Sebenernya, logically, dokter ya harus RUM. Waktu kuliah diajarin kok bahwa penggunaan obat harus rasional. Rasanya nggak masuk di akal deh, kalo sekolah kedokteran yang memakan waktu total 6-8 tahun itu nggak diajarin ilmu RUM sama sekali. Jadi kenapa pada praktiknya masih banyak dokter yang kasih resep seenaknya? Sudah tahu disebabkan virus, kok ya masih diresepkan antibiotik.
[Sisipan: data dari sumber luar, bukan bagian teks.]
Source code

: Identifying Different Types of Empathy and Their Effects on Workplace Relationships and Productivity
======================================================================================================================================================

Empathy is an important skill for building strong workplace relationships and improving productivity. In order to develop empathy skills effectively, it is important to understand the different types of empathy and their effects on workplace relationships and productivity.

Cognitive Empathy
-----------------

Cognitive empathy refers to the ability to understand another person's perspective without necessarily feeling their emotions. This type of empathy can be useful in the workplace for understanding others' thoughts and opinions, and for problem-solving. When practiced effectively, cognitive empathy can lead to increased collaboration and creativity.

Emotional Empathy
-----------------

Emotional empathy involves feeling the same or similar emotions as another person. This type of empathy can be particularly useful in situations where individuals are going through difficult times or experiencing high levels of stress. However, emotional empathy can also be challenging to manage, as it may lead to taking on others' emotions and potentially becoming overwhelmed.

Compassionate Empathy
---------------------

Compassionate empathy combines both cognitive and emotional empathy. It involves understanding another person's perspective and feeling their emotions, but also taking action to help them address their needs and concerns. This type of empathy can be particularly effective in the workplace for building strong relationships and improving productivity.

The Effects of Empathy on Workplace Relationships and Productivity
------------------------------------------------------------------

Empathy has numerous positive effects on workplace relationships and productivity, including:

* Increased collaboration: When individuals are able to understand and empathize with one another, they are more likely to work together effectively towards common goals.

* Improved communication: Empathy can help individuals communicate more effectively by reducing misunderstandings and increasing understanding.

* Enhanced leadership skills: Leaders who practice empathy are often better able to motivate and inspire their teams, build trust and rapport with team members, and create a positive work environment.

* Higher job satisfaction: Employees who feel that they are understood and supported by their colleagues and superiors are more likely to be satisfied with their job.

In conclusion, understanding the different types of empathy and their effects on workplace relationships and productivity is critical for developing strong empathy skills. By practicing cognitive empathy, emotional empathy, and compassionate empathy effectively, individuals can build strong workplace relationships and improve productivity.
Sudah tahu bisa sembuh sendiri, kok ya harus dan wajib dibekelin obat?
Banyak yang menggiring dokter melakukan tindakan2 irasional dalam meresepkan obat. Dari faktor dokternya sendiri bisa saja sang dokter lupa alias khilaf, atau terlalu sibuk dengan praktiknya sehingga tidak tau perkembangan terapi terkini (misal di zaman dia kuliah dulu wajar saja kalau meresepkan antibiotik untuk profilaksis – pencegahan), atau yang paling khusnuzon sih dokternya ada kongkalikong sama pabrik obat tertentu. Nah, kalo dari faktor pasiennya, hal2 yang mendorong dokter menjadi irasional adalah pendapat sang orangtua sendiri bahwa kalau sakit, dibawa ke dokter, ya pulangnya harus bawa obat. Kalo nggak bawa obat nggak sah namanya. Kalo sampe kemudian anaknya dirasa nggak sembuh2 karena nggak dikasih obat, dokternya yang disalahkan. Dokter dianggap salah, males deh dateng lagi ke sana. Praktik sang dokter jadi sepi. Daripada daripada mendingan diresepin aja deh obat apa yang nggak berbahaya meskipun nggak diperlukan. Vitamin kek.....Atau, orangtua panik setengah mati dan ngomel2 ke dokternya.  Mendorong dokter untuk jadi ikut panik dan irasional.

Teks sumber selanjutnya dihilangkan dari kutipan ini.